Preparing your data

The core information in BigML resources is immutable to ensure traceability and reproducibility. However, some helpful properties like name, description, category and tags can be modified. For sources and datasets contained data itself is immutable, but you may need to change some properties, like parsing formats or field types to ensure that data is correctly handled.

Updating a source

Sources describe the structure inferred by BigML from the uploaded data. This structure includes field names and types, locale, missing values, etc. You can learn more about all the available source attributes at https://bigml.com/api/sources#sr_source_properties. Some of them can be updated to ensure that your data is correctly interpreted. For instance, you could upload a source where a column contains only a subset of integers. BigML will consider this a numeric field. However, in your domain these integers could be the code associated to a category. Then, the field should be handled like a categorical field. You can change the type assigned to the field by calling:

using BigML;
using System;
using System.Threading.Tasks;
using Newtonsoft.Json.Linq;

namespace Demo
{
    /// <summary>
    /// Updates a source stored in BigML.
    ///
    /// See complete Sources documentation at
    /// https://bigml.com/api/sources
    /// </summary>
    class UpdateSource
    {
        static async void Main()
        {
            // New BigML client in production mode with username and API key
            Console.Write("user: ");
            var User = Console.ReadLine();
            Console.Write("key: ");
            var ApiKey = Console.ReadLine();
            var client = new Client(User, ApiKey);

            // change the id to your source
            string sourceId = "source/57d7240228eb3e69f3000XXX";

            dynamic data = new JObject();
            data["fields"] = new JObject();
            data["fields"]["000000"] = new JObject();
            data["fields"]["000000"].optype = OpType.Categorical.ToString().ToLower();

            // Apply changes
            client.Update<Source>(sourceId, data);
        }
    }
}

where sourceId is the variable that contains the ID of the source to be updated and we change the type of the field whose ID is 000000 to categorical. The IDs for the fields can be found in the fields attribute of the source structure, which contains the properties of each field keyed by its ID.

Updating a dataset

Datasets are the starting point for all models in BigML and contain a serialized version of your data where each field has been summarized and some basic statistics computed. According to its contents, each field gets an attribute called preferred whose value is a boolean. The value is set to true when BigML thinks that this field will be useful as predictor when creating a model. Fields like IDs, constants or with unique values are marked as preferred = false as they are not usually useful when modeling. However, this attribute can be changed if you still want to include them as possible predictors for the model.

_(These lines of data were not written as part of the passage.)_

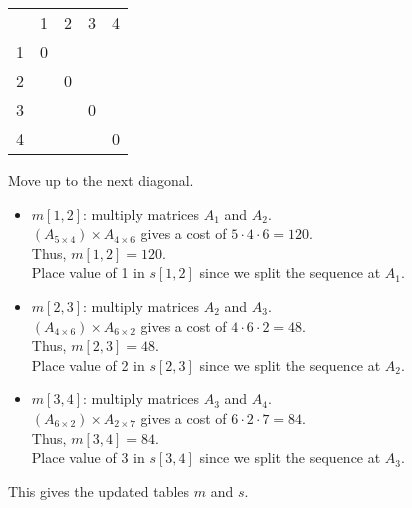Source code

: \documentclass{article}
\begin{document}
\begin{center}
\label*{$m$}
\begin{tabular}{ c|c|c|c|c| }
    \multicolumn{1}{c}{}
    & \multicolumn{1}{c}{1}
    & \multicolumn{1}{c}{2}
    & \multicolumn{1}{c}{3}
    & \multicolumn{1}{c}{4}\\

    \cline{2-5}
        1 & 0 &  &  &  \\
    \cline{2-5}
        2 &  & 0 &  &  \\
    \cline{2-5}
        3 &  &  & 0 &  \\
    \cline{2-5}
        4 &  &  &  & 0 \\
    \cline{2-5}
\end{tabular}
\end{center}

Move up to the next diagonal.
\begin{itemize}
    \item $m[1, 2]$: multiply matrices $A_1$ and $A_2$.\\
    $(A_{5 \times 4}) \times A_{4 \times 6}$ gives a cost of $5 \cdot 4 \cdot 6 = 120$. \\
    Thus, $m[1, 2] = 120$.\\
    Place value of 1 in $s[1, 2]$ since we split the sequence at $A_1$.
    
    \item $m[2, 3]$: multiply matrices $A_2$ and $A_3$.\\
    $(A_{4 \times 6}) \times A_{6 \times 2}$ gives a cost of $4 \cdot 6 \cdot 2 = 48$. \\
    Thus, $m[2, 3] = 48$.\\
    Place value of 2 in $s[2, 3]$ since we split the sequence at $A_2$.
    
    \item $m[3, 4]$: multiply matrices $A_3$ and $A_4$.\\
    $(A_{6 \times 2}) \times A_{2 \times 7}$ gives a cost of $6 \cdot 2 \cdot 7 = 84$. \\
    Thus, $m[3, 4] = 84$.\\
    Place value of 3 in $s[3, 4]$ since we split the sequence at $A_3$.
\end{itemize}

\newpage

This gives the updated tables $m$ and $s$.
\end{document}
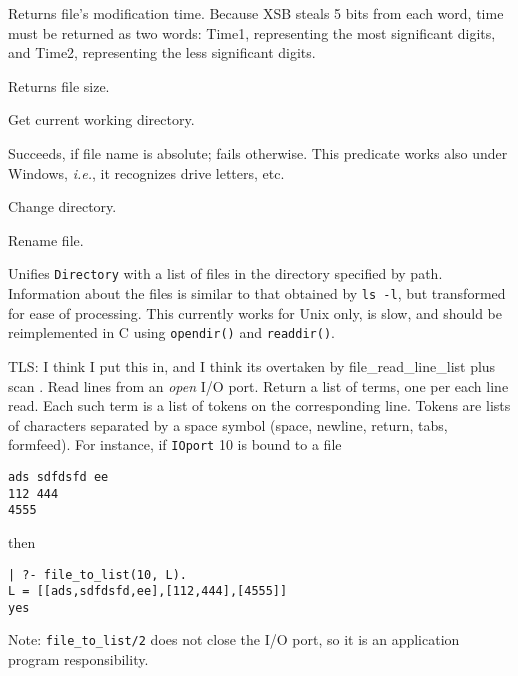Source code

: {

Returns file's modification time. Because XSB steals 5 bits from each
word, time must be returned as two words: Time1, representing the most
significant digits, and Time2, representing the less significant
digits.


Returns file size.

Get current working directory.

 Succeeds, if file name is absolute; fails
otherwise.  This predicate works also under Windows, {\it
i.e.}, it recognizes drive letters, etc.

Change directory.

Rename file.


Unifies {\tt Directory} with a list of files in the directory specified by
path.  Information about the files is similar to that obtained by {\tt ls
  -l}, but transformed for ease of processing.  This currently works for
Unix only, is slow, and should be reimplemented in C using {\tt opendir()}
and {\tt readdir()}.

TLS: I think I put this in, and I think its overtaken by
file_read_line_list plus scan . 
Read lines from an \emph{open} I/O port. Return a
list of terms, one per each line read. Each such term is a list of tokens
on the corresponding line.  Tokens are lists of characters separated by a
space symbol (space, newline, return, tabs, formfeed). For instance, if
{\tt IOport} 10 is bound to a file
\begin{verbatim}
ads sdfdsfd ee
112 444
4555  
\end{verbatim}
then
\begin{verbatim}
| ?- file_to_list(10, L).  
L = [[ads,sdfdsfd,ee],[112,444],[4555]]
yes
\end{verbatim}
Note: {\tt file\_to\_list/2} does not close the I/O port, so it is an
application program responsibility.


}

Another commonly updated attribute in a dataset is the objective_field, that is, the field to be predicted in decision trees, ensembles or logistic regressions. By default, the last field in your dataset is used as objective field. The following example shows how to update the objective field to the first field in your dataset, whose ID is 000000, and to include or exclude several fields from further analysis by changing their preferred attribute.

using BigML;
using System;
using System.Threading.Tasks;
using Newtonsoft.Json.Linq;

namespace Demo
{
    /// <summary>
    /// Update some properties of a Dataset stored in BigML
    ///  * Change objective field
    ///  * Mark one field as preferred
    ///  * Exclude one field
    ///
    /// See complete Dataset documentation at
    /// https://bigml.com/api/datasets
    /// </summary>
    class UpdateDataset
    {
        static async void Main()
        {
            // New BigML client in production mode with username and API key
            Console.Write("user: "); var User = Console.ReadLine();
            Console.Write("key: "); var ApiKey = Console.ReadLine();
            var client = new Client(User, ApiKey);

            // Update this string with your dataset Id
            string datasetId = "dataset/57d7283b28eb3e69f1000XXX";

            dynamic data = new JObject();
            data["fields"] = new JObject();
            // Mark one field as preferred
            data["fields"]["000000"] = new JObject();
            data["fields"]["000000"].preferred = true;
            // Exclude these two fields
            data["fields"]["00003f"] = new JObject();
            data["fields"]["00003f"].preferred = false;
            data["fields"]["000041"] = new JObject();
            data["fields"]["000041"].preferred = false;
            // Update Objective field
            data["objective_field"] = new JObject();
            data["objective_field"]["id"] = "000003";

            // Apply changes
            client.Update<DataSet>(datasetId, data);
        }
    }
}